Unintended spread of a biosafety

level 2 recombinant retrovirus

Stang1, beth Petrasch-Parwez2, Sabine

Brandt1, Rolf Dermietzel2, Helmut E Meyer3, Kai Stühler3,

Sven-T Liffers3, Klaus Überla1 and Grunwald1

1 Department of Molecular and Medical Virology,

Ruhr-University Bochum, D-44780 Bochum, Germany

2 Department of Neuroanatomy and Molecular Brain Research,

Ruhr-University Bochum, D-44780 Bochum, Germany

3 Medical Proteome Center, Ruhr-University Bochum, D-44780

Bochum, Germany

Retrovirology 2009, 6:86

doi:10.1186/1742-4690-6-86

The electronic version of this article is the complete one and

can be found online at:

http://www.retrovirology.com/content/6/1/86

Received: 23 April 2009

Accepted: 22 September 2009

Published: 22 September 2009

© 2009 Stang et al; licensee BioMed Central Ltd.

This is an Open Access article distributed under the terms of

the Creative Commons Attribution License

(http://creativecommons.org/licenses/by/2.0), which permits

unrestricted use, distribution, and reproduction in any medium,

provided the original work is properly cited.

Abstract

Background

Contamination of vertebrate cell lines with animal retroviruses

has been documented repeatedly before. Although such viral

contaminants can be easily identified with high sensitivity by

PCR, it is impossible to screen for all potential contaminants.

Therefore, we explored two novel methods to identify viral

contaminations in cell lines without prior knowledge of the

kind of contaminant.

Results

The first hint for the presence of contaminating retroviruses in

one of our cell lines was obtained by electron microscopy of

exosome-like vesicles released from the supernatants of

transfected 293T cells.

Random amplification of particle associated RNAs (PAN-PCR)

from supernatant of contaminated 293T cells and sequencing

of the amplicons revealed several nucleotide sequences

showing highest similarity to either murine leukemia virus

(MuLV) or squirrel monkey retrovirus (SMRV).

Subsequent mass spectrometry analysis confirmed our

findings, since we could identify several peptide sequences

originating from monkey and murine retroviral proteins.

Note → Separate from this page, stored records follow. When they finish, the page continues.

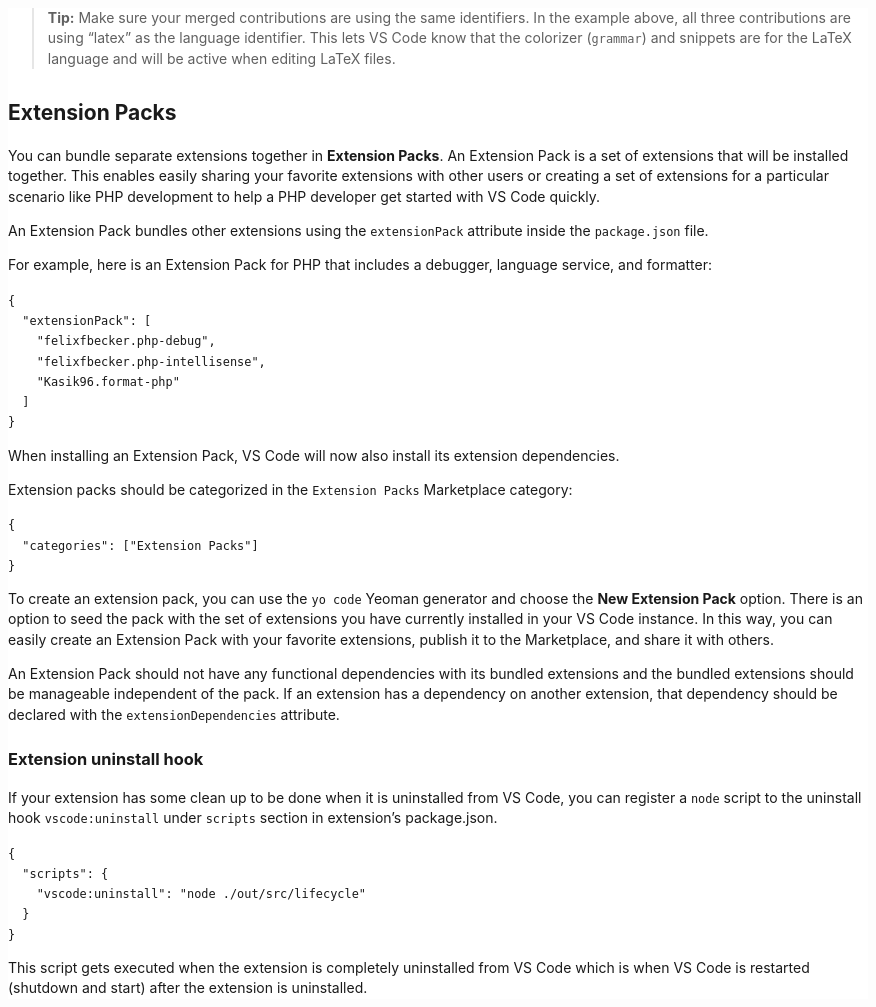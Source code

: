 > **Tip:** Make sure your merged contributions are using the same identifiers. In the example above, all three contributions are using “latex” as the language identifier. This lets VS Code know that the colorizer (`grammar`) and snippets are for the LaTeX language and will be active when editing LaTeX files.

## Extension Packs

You can bundle separate extensions together in **Extension Packs**. An Extension Pack is a set of extensions that will be installed together. This enables easily sharing your favorite extensions with other users or creating a set of extensions for a particular scenario like PHP development to help a PHP developer get started with VS Code quickly.

An Extension Pack bundles other extensions using the `extensionPack` attribute inside the `package.json` file.

For example, here is an Extension Pack for PHP that includes a debugger, language service, and formatter:

    {
      "extensionPack": [
        "felixfbecker.php-debug",
        "felixfbecker.php-intellisense",
        "Kasik96.format-php"
      ]
    }

When installing an Extension Pack, VS Code will now also install its extension dependencies.

Extension packs should be categorized in the `Extension Packs` Marketplace category:

    {
      "categories": ["Extension Packs"]
    }

To create an extension pack, you can use the `yo code` Yeoman generator and choose the **New Extension Pack** option. There is an option to seed the pack with the set of extensions you have currently installed in your VS Code instance. In this way, you can easily create an Extension Pack with your favorite extensions, publish it to the Marketplace, and share it with others.

An Extension Pack should not have any functional dependencies with its bundled extensions and the bundled extensions should be manageable independent of the pack. If an extension has a dependency on another extension, that dependency should be declared with the `extensionDependencies` attribute.

### Extension uninstall hook

If your extension has some clean up to be done when it is uninstalled from VS Code, you can register a `node` script to the uninstall hook `vscode:uninstall` under `scripts` section in extension’s package.json.

    {
      "scripts": {
        "vscode:uninstall": "node ./out/src/lifecycle"
      }
    }

This script gets executed when the extension is completely uninstalled from VS Code which is when VS Code is restarted (shutdown and start) after the extension is uninstalled.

Quantitative PCRs were established for both viruses to test

currently cultured cell lines as well as liquid nitrogen frozen

cell stocks.

Gene fragments for both viruses could be detected in a broad

range of permissive cell lines from multiple species.

Furthermore, experimental infections of cells negative for

these viruses showed that both viruses replicate rapidly to

high loads.

We decided to further analyze the genomic sequence of the

MuLV-like contaminant virus.

Surprisingly it was neither identical to MuLV nor to the novel

xenotropic MuLV related retrovirus (XMRV) but showed 99%

identity to a synthetic retrovirus which was engineered in the

1980s.

Conclusion

The high degree of nucleotide identity suggests unintended

spread of a biosafety level 2 recombinant virus, which could

also affect the risk assessment of gene-modified organisms

released from contaminated cell cultures.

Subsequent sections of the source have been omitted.